Task directions
Please copy each line of the listing that includes the string "arrows".

-----

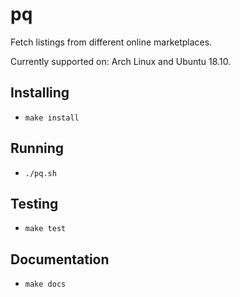 # pq

Fetch listings from different online marketplaces.

Currently supported on: Arch Linux and Ubuntu 18.10.

## Installing
* `make install`

## Running
* `./pq.sh`

## Testing
* `make test`

## Documentation
* `make docs`
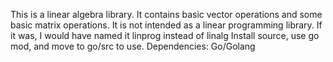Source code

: This is a linear algebra library. It contains basic vector operations and some basic matrix operations.
It is not intended as a linear programming library. If it was, I would have named it linprog instead of linalg
Install source, use go mod, and move to go/src to use.
Dependencies: Go/Golang
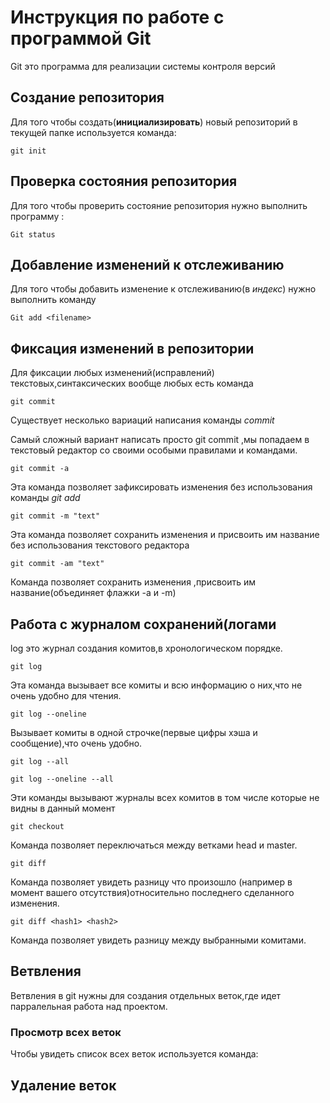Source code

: # Инструкция по работе с программой Git

Git это программа для реализации системы контроля версий

## Создание репозитория

Для того чтобы создать(**инициализировать**) новый репозиторий в текущей папке используется команда:

    git init

## Проверка состояния репозитория

Для того чтобы проверить состояние репозитория нужно выполнить программу :

    Git status
    
## Добавление изменений к отслеживанию

Для того чтобы добавить изменение к отслеживанию(в *индекс*) нужно выполнить команду

    Git add <filename>

## Фиксация изменений в репозитории

Для фиксации любых изменений(исправлений) текстовых,синтаксических вообще любых есть команда 

    git commit

Существует несколько вариаций написания команды *commit*

Самый сложный вариант написать просто git commit ,мы попадаем в текстовый редактор со своими особыми правилами и командами.

    git commit -a

 Эта команда позволяет зафиксировать изменения без использования команды *git add*


    git commit -m "text"

Эта команда позволяет сохранить изменения и присвоить им название без использования текстового редактора

    git commit -am "text"

Команда позволяет сохранить изменения ,присвоить им название(объединяет флажки -a и -m)    

## Работа с журналом сохранений(логами

log это журнал создания комитов,в хронологическом порядке.

    git log

Эта команда вызывает все комиты и всю информацию о них,что не очень удобно для чтения.

    git log --oneline

Вызывает комиты в одной строчке(первые цифры хэша и сообщение),что очень удобно.   

    git log --all

    git log --oneline --all

 Эти команды вызывают журналы всех комитов в том числе которые не видны в данный момент

    git checkout

 Команда позволяет переключаться между ветками head и master.  

    git diff

Команда позволяет увидеть разницу что произошло (например в момент вашего отсутствия)относительно последнего сделанного изменения.     

    git diff <hash1> <hash2>
    
Команда позволяет увидеть разницу между выбранными комитами.

## Ветвления

Ветвления в git нужны для создания отдельных веток,где идет парралельная работа над проектом.

### Просмотр всех веток

Чтобы увидеть список всех веток используется команда:

## Удаление веток

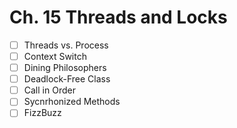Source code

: # Ch. 15 Threads and Locks

- [ ] Threads vs. Process
- [ ] Context Switch
- [ ] Dining Philosophers
- [ ] Deadlock-Free Class
- [ ] Call in Order
- [ ] Sycnrhonized Methods
- [ ] FizzBuzz
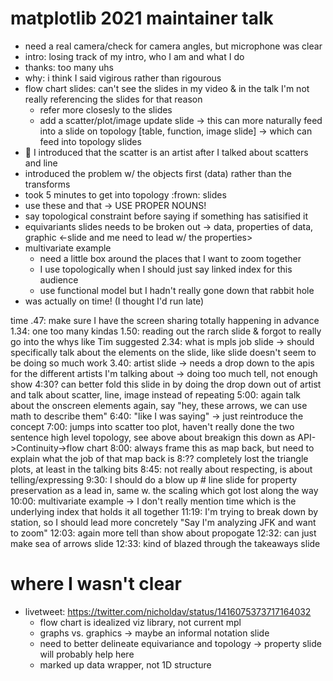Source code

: # matplotlib 2021 maintainer talk

* need a real camera/check for camera angles, but microphone was clear
* intro: losing track of my intro, who I am and what I do
* thanks: too many uhs
* why: i think I said vigirous rather than rigourous
* flow chart slides: can't see the slides in my video & in the talk I'm not really referencing the slides for that reason 
    * refer more closesly to the slides
    * add a scatter/plot/image update slide -> this can more naturally feed into a slide on topology [table, function, image slide] -> which can feed into topology slides
* 🤦 I introduced that the scatter is an artist after I talked about scatters and line
* introduced the problem w/ the objects first (data) rather than the transforms 
* took 5 minutes to get into topology :frown: slides
* use these and that -> USE PROPER NOUNS!
* say topological constraint before saying if something has satisified it
* equivariants slides needs to be broken out -> data, properties of data, graphic <-slide and me need to lead w/ the properties> 
* multivariate example
    * need a little box around the places that I want to zoom together 
    * I use topologically when I should just say linked index for this audience
    * use functional model but I hadn't really gone down that rabbit hole
* was actually on time! (I thought I'd run late)

time
.47: make sure I have the screen sharing totally happening in advance
1.34: one too many kindas
1.50: reading out the rarch slide & forgot to really go into the whys like Tim suggested
2.34: what is mpls job slide -> should specifically talk about the elements on the slide, like slide doesn't seem to be doing so much work 
3.40: artist slide -> needs a drop down to the apis for the different artists I'm talking about -> doing too much tell, not enough show
4:30? can better fold this slide in by doing the drop down out of artist and talk about scatter, line, image instead of repeating
5:00: again talk about the onscreen elements again, say "hey, these arrows, we can use math to describe them"
6:40: "like I was saying" -> just reintroduce the concept 
7:00: jumps into scatter too plot, haven't really done the two sentence high level topology, see above about breakign this down as API->Continuity->flow chart
8:00: always frame this as map back, but need to explain what the job of that map back is 
8:?? completely lost the triangle plots, at least in the talking bits
8:45: not really about respecting, is about telling/expressing
9:30: I should do a blow up # line slide for property preservation as a lead in, same w. the scaling which got lost along the way
10:00: multivariate example -> I don't really mention time which is the underlying index that holds it all together
11:19: I'm trying to break down by station, so I should lead more concretely "Say I'm analyzing JFK and want to zoom"
12:03: again more tell than show about propogate 
12:32: can just make sea of arrows slide
12:33: kind of blazed through the takeaways slide

# where I wasn't clear
* livetweet: https://twitter.com/nicholdav/status/1416075373717164032
    * flow chart is idealized viz library, not current mpl
    * graphs vs. graphics -> maybe an informal notation slide
    * need to better delineate equivariance and topology -> property slide will probably help here
    * marked up data wrapper, not 1D structure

-----

Reply
5:00: again talk about the onscreen elements again, say "hey, these arrows, we can use math to describe them"
12:32: can just make sea of arrows slide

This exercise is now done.